En la puerta del bar moderno

TODAS LAS mañanas sacan sus taburetes minúsculos y los plantan frente a la cristalera del bar más moderno de la calle. Empiezan entonces a hablarse a gritos y con grandes pausas, como para dejar que las palabras crucen los diez centímetros de aire que las separan y entren en los ancianos y sordos oídos de sus vecinas de toda la vida. Se abanican sin ganas, comen mandarinas que sacan de los bolsillos del pijama y ven como en su reducto pekinés comienza otro día.

Todas las mañanas, la camarera del bar llega del metro y sortea a las ancianas empijamadas para abrir la puerta del bar. Coloca las sillas y abre las cristaleras para ventilar. Enciende la cafetera, que es un artilugio que ninguna de las mujeres que habitan su entrada tienen ni tendrán, y espera la llegada de los primeros clientes.

Y todas las mañanas, cuando cree que las señoras ya han llegado al límite de sus cuotas de ocupación de vía cambia el jazz básico que suele poner, el tipo de jazz que suena en bucle en Massimo Dutti, que no emociona pero tampoco molesta, por la música electrónica más contundente. A los cinco minutos ha logrado su objetivo. En parte. Las ancianas empijamadas recogen sus taburetes y se plantan al otro lado de la vía, las tres en fila, como esperando el bus, mirando a las cristaleras mientras parlotean y hacen pausas dramáticas.

Imagino que la ‘gentrificación’ es eso: mirar la esquina de tu calle que, por media vida o una vida entera, conoces como si fuera tu habitación infantil, de la que se recuerda cada flor del papel pintado, cada raya de rotulador sobre la mesa, y ver a cambio un paisaje exótico. Tú no has ido a ninguna parte pero el mundo ha venido a ti. Y qué mundo.

En el caso de un hutong pekinés, las opciones son escasas. Si otro mundo ha llegado es el del comercio y la hostelería para turistas y modernos. No solo para ellos, pero fundamentalmente para ellos. Difícilmente verás a un chino de más de cincuenta años en uno de esos locales. Dentro, se entiende. Porque lo que es fuera es de lo que más ves, chinos que son como la historia de su país: milenarios.

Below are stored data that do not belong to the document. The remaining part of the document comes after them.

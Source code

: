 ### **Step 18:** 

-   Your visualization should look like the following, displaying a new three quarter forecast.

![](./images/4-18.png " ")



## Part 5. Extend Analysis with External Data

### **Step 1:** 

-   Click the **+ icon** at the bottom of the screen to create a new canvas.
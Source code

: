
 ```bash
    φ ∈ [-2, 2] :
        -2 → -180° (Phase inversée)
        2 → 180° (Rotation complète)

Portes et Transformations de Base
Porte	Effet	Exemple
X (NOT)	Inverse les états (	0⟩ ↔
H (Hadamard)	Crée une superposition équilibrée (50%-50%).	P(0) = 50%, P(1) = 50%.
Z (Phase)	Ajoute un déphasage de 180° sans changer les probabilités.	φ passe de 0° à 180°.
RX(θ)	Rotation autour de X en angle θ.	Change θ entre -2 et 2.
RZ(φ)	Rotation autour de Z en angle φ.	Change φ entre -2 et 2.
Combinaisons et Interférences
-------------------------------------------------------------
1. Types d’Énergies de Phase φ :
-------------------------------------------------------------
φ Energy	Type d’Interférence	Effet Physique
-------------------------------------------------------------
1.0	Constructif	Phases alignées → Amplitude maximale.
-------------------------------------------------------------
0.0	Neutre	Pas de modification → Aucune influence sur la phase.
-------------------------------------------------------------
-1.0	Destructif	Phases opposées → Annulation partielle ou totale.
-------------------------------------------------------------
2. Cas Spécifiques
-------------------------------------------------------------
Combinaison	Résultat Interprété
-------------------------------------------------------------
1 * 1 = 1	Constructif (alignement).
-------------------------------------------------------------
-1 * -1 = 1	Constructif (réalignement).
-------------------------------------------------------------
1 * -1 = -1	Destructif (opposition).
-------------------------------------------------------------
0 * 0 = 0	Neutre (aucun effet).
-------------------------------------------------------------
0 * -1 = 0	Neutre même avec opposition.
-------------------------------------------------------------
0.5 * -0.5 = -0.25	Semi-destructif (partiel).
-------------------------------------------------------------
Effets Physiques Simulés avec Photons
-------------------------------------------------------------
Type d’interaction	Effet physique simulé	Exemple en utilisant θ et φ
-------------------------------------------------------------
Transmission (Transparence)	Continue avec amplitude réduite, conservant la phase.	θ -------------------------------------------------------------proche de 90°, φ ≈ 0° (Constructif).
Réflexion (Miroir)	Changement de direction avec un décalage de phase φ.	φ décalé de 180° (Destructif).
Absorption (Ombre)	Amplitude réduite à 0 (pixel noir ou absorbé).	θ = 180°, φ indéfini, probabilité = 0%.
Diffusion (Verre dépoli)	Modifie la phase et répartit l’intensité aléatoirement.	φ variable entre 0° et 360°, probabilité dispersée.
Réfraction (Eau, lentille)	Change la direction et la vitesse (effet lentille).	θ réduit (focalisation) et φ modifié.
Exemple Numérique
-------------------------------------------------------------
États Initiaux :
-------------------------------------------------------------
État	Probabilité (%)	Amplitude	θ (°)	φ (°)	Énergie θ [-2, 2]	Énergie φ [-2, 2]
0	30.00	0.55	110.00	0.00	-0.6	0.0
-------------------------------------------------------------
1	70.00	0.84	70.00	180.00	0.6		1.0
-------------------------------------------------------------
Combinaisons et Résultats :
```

No puede ser fácil vivir en un hutong porque esos barrios tradicionales pekineses, que cuando ves arreglados o en el típico recorrido para turistas son encantadores, con tejados puntiagudos como pagodas, portones rojos y dragoncillos dorados aquí y allá, esconden viviendas humildes, la inmensa mayoría de ellas sin baño propio. Muchos vecinos añadieron a su casa una ducha con el tiempo, generalmente en el patio; menos, el aseo. Personas con gorro de lana y abrigo sobre el pijama, rollo de papel higiénico en mano, son una estampa típica de invierno. ¿Quién va a vivir así sino los que lo llevan haciendo toda la vida? Por supuesto, hay jóvenes también, pero hay más milenarios a los que les gusta ver el mundo pasar sentados frente a su puerta. O frente al bar de moda que antes fue la puerta de alguien.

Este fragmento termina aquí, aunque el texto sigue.